[TASK DESCRIPTION]
From the material below, list every line containing "figure".

== Segment start ==

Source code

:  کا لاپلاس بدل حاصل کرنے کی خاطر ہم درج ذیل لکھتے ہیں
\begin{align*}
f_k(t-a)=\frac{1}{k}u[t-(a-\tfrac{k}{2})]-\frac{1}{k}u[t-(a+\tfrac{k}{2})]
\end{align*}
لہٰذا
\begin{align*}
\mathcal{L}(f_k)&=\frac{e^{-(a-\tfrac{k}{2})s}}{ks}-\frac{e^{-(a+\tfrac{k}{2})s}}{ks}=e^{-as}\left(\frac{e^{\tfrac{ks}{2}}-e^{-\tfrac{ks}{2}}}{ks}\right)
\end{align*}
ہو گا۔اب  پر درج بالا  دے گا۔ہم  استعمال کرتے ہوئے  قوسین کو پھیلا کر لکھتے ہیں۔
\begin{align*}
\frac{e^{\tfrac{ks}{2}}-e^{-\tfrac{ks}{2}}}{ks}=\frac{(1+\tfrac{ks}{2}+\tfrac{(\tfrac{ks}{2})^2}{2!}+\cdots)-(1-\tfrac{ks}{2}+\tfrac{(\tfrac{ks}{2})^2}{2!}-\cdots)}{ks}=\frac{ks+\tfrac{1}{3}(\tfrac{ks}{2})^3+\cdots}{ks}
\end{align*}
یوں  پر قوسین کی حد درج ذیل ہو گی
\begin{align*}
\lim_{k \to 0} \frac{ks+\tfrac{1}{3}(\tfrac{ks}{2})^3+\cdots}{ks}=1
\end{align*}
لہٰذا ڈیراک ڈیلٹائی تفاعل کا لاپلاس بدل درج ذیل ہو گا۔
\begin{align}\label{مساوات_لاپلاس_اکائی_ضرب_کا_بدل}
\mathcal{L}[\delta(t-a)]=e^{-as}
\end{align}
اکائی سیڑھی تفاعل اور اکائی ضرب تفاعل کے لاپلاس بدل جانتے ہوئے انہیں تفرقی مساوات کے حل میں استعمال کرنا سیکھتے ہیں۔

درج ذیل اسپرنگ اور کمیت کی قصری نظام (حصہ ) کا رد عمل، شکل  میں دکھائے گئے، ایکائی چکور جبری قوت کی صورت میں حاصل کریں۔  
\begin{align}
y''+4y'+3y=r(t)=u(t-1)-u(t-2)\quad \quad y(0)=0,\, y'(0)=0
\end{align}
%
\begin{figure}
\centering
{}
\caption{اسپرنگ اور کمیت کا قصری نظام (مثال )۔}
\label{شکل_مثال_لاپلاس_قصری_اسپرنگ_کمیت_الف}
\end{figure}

== Segment end ==
== Segment start ==

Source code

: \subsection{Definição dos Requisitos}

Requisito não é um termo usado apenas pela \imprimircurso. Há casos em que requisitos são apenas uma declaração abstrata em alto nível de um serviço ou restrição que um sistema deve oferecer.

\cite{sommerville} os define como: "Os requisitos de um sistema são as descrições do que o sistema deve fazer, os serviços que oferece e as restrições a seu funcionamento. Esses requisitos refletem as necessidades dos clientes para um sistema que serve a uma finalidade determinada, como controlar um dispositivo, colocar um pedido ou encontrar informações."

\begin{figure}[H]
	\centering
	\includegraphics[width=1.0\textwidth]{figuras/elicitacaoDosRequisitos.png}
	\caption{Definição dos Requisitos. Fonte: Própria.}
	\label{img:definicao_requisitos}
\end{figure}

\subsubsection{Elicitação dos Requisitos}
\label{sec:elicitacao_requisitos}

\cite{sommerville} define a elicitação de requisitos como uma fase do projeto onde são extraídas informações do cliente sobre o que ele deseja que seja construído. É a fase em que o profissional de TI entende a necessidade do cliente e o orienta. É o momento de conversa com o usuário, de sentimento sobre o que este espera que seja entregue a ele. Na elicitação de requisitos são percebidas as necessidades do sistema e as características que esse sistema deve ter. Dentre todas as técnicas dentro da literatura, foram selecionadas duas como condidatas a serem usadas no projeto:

== Segment end ==

[ANSWER TO THIS TASK]
\begin{figure}
\end{figure}
\begin{figure}[H]
\end{figure}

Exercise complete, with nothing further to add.